David Findlay

Lambda Functions and Closures officially in C++0x

Herb Sutter just posted about the most recent ISO C++ Standards Meeting. The most exciting news is that lambda functions and closures have been officially voted into C++0x! This is really going to make taking advantage of the Standard Algorithms much more straightforward.
Here's a little taste from Herb's post:

In C++0x, you can just write:
// Calling find_if using a lambda, in C++0x:
find_if( w.begin(), w.end(),
[]( const Widget& w ) -> bool { w.Weight() > 100; } );

Yes, you can already achieve the same thing today, with a standard binary predicate and a helper, thusly:

find_if(w.begin(), w.end(), bind2nd(greater<int>(), 100));

but it isn't nearly as easy on the eye, is it?

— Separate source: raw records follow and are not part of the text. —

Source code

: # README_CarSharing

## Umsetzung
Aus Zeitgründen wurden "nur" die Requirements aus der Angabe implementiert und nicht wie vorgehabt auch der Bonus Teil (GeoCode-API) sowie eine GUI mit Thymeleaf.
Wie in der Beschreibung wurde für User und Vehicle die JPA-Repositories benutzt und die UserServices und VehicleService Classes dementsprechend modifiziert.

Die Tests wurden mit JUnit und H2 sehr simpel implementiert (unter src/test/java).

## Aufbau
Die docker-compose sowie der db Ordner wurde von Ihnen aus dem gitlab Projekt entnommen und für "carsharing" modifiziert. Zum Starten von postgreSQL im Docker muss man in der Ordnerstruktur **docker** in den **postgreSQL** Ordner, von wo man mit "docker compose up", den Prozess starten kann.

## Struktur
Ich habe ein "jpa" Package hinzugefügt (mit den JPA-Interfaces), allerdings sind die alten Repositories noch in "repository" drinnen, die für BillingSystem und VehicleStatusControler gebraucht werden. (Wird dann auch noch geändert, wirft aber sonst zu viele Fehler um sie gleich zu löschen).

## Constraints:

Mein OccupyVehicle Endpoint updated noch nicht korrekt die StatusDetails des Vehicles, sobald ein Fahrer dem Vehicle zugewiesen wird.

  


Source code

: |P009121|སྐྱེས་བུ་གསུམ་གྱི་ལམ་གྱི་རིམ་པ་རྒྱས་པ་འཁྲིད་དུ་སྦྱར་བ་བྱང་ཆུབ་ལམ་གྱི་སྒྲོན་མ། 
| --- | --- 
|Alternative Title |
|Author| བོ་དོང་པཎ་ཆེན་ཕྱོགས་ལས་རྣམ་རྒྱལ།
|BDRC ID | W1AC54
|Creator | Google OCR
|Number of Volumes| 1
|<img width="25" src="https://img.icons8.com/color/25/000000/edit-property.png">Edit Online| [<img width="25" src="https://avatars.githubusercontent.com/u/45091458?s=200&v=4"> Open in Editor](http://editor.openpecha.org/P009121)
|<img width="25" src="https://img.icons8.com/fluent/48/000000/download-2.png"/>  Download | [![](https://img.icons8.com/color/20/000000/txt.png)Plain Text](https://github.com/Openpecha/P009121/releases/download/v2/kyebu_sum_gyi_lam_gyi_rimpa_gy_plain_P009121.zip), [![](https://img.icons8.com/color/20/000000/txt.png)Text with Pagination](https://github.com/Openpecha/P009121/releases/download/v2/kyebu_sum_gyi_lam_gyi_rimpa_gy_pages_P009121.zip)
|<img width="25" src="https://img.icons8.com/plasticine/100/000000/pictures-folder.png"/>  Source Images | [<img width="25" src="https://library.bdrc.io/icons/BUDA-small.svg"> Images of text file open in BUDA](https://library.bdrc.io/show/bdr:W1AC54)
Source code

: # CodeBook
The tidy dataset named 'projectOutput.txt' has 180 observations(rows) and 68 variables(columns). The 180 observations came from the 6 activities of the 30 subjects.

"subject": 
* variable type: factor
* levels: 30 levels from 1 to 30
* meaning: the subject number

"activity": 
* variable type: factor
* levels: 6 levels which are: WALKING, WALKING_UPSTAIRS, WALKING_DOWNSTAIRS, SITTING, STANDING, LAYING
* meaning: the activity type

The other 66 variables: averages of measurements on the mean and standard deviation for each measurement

Lambda functions will also make it a lot easier in situations where now you'd be forced to use a custom predicate; previously you'd have to: create a functor; remember to make it inherit from std::unary_function or std::binary_function for completeness; stick it in an anonymous namespace (optional but recommended; and finally, use it in your invocation of one of the standard algorithms. That works, but if you're coding a for_each, because you're trying to be good and not write a loop on an STL container by hand, then having the interesting part of the loop in a functor makes the code much harder to follow: instead of it being right there in the loop, it has to be somewhere else, breaking up the flow of the logic in the poor reviewer's head.